You're reading the deprecated documentation on readthedocs.io. The documentation has moved to netlab.tools.

netlab: a Virtual Networking Labbing Tool

netlab will help you be more proficient once you decide to drop GUI-based virtual networking labs and build your labs using CLI and infrastructure-as-code principles.

Using netlab you can:

  • Describe high-level lab topology in YAML format without worrying about the specific implementation details

  • Use the same lab topology with multiple virtualization providers (Virtualbox, KVM/libvirt, Docker containers)

  • Create Vagrant- and containerlab configuration files and Ansible inventory from the lab topology

  • Configure IP addressing, routing protocols, VLANs, VRFs, and other networking technologies in your lab

Based on your lab topology the netlab up command will:

  • Create IPv4 and IPv6 addressing plan and OSPFv2, OSPFv3, EIGRP, IS-IS, BGP, MPLS/VPN and EVPN routing design

  • Prepare all the necessary configuration files to start the lab

  • Start the lab using Vagrant or containerlab

  • Create additional virtual networking infrastructure needed to support your lab

  • Deploy initial configurations (interfaces, IPv4 and IPv6 addresses, usernames…) to your lab devices

  • Configure VLANs, VRFs, VXLAN, LLDP, BFD, OSPFv2, OSPFv3, EIGRP, IS-IS, BGP, VRRP, anycast gateways, MPLS, BGP-LU, L3VPN (VPNv4 + VPNv6), 6PE, EVPN, SR-MPLS, or SRv6 on your lab devices.
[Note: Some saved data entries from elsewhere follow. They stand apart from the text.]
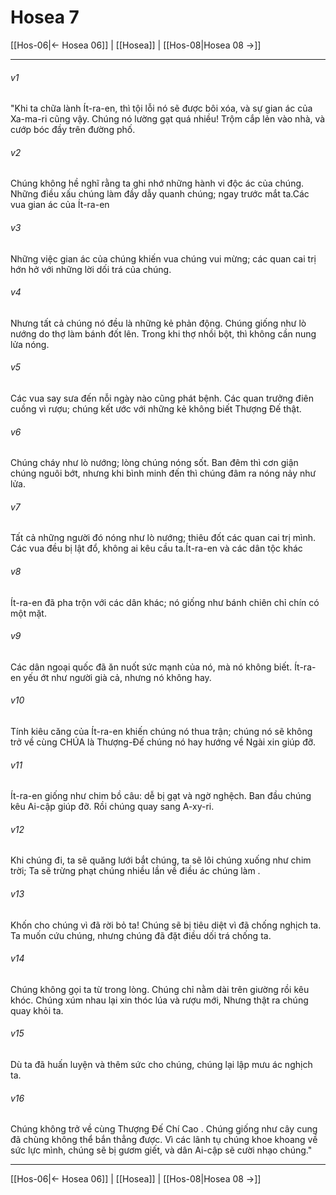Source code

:# Hosea 7

[[Hos-06|← Hosea 06]] | [[Hosea]] | [[Hos-08|Hosea 08 →]]
***



###### v1 
"Khi ta chữa lành Ít-ra-en, thì tội lỗi nó sẽ được bôi xóa, và sự gian ác của Xa-ma-ri cũng vậy. Chúng nó lường gạt quá nhiều! Trộm cắp lẻn vào nhà, và cướp bóc đầy trên đường phố. 

###### v2 
Chúng không hề nghĩ rằng ta ghi nhớ những hành vi độc ác của chúng. Những điều xấu chúng làm đầy dẫy quanh chúng; ngay trước mắt ta.Các vua gian ác của Ít-ra-en 

###### v3 
Những việc gian ác của chúng khiến vua chúng vui mừng; các quan cai trị hớn hở với những lời dối trá của chúng. 

###### v4 
Nhưng tất cả chúng nó đều là những kẻ phản động. Chúng giống như lò nướng do thợ làm bánh đốt lên. Trong khi thợ nhồi bột, thì không cần nung lửa nóng. 

###### v5 
Các vua say sưa đến nỗi ngày nào cũng phát bệnh. Các quan trưởng điên cuồng vì rượu; chúng kết ước với những kẻ không biết Thượng Đế thật. 

###### v6 
Chúng cháy như lò nướng; lòng chúng nóng sốt. Ban đêm thì cơn giận chúng nguôi bớt, nhưng khi bình minh đến thì chúng đâm ra nóng nảy như lửa. 

###### v7 
Tất cả những người đó nóng như lò nướng; thiêu đốt các quan cai trị mình. Các vua đều bị lật đổ, không ai kêu cầu ta.Ít-ra-en và các dân tộc khác 

###### v8 
Ít-ra-en đã pha trộn với các dân khác; nó giống như bánh chiên chỉ chín có một mặt. 

###### v9 
Các dân ngoại quốc đã ăn nuốt sức mạnh của nó, mà nó không biết. Ít-ra-en yếu ớt như người già cả, nhưng nó không hay. 

###### v10 
Tính kiêu căng của Ít-ra-en khiến chúng nó thua trận; chúng nó sẽ không trở về cùng CHÚA là Thượng-Đế chúng nó hay hướng về Ngài xin giúp đỡ. 

###### v11 
Ít-ra-en giống như chim bồ câu: dễ bị gạt và ngờ nghệch. Ban đầu chúng kêu Ai-cập giúp đỡ. Rồi chúng quay sang A-xy-ri. 

###### v12 
Khi chúng đi, ta sẽ quăng lưới bắt chúng, ta sẽ lôi chúng xuống như chim trời; Ta sẽ trừng phạt chúng nhiều lần về điều ác chúng làm . 

###### v13 
Khốn cho chúng vì đã rời bỏ ta! Chúng sẽ bị tiêu diệt vì đã chống nghịch ta. Ta muốn cứu chúng, nhưng chúng đã đặt điều dối trá chống ta. 

###### v14 
Chúng không gọi ta từ trong lòng. Chúng chỉ nằm dài trên giường rồi kêu khóc. Chúng xúm nhau lại xin thóc lúa và rượu mới, Nhưng thật ra chúng quay khỏi ta. 

###### v15 
Dù ta đã huấn luyện và thêm sức cho chúng, chúng lại lập mưu ác nghịch ta. 

###### v16 
Chúng không trở về cùng Thượng Đế Chí Cao . Chúng giống như cây cung đã chùng không thể bắn thẳng được. Vì các lãnh tụ chúng khoe khoang về sức lực mình, chúng sẽ bị gươm giết, và dân Ai-cập sẽ cười nhạo chúng."

***
[[Hos-06|← Hosea 06]] | [[Hosea]] | [[Hos-08|Hosea 08 →]]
  • Start external network management tools specified in lab topology like Graphite or SuzieQ

When the lab is fully configured you could:

  • Use the netlab connect command to connect to network devices via SSH or docker exec

  • Use netlab config command to deploy custom configuration snippets

Before shutting down your lab with netlab down, you might want to run the netlab collect command to save the configuration changes you made.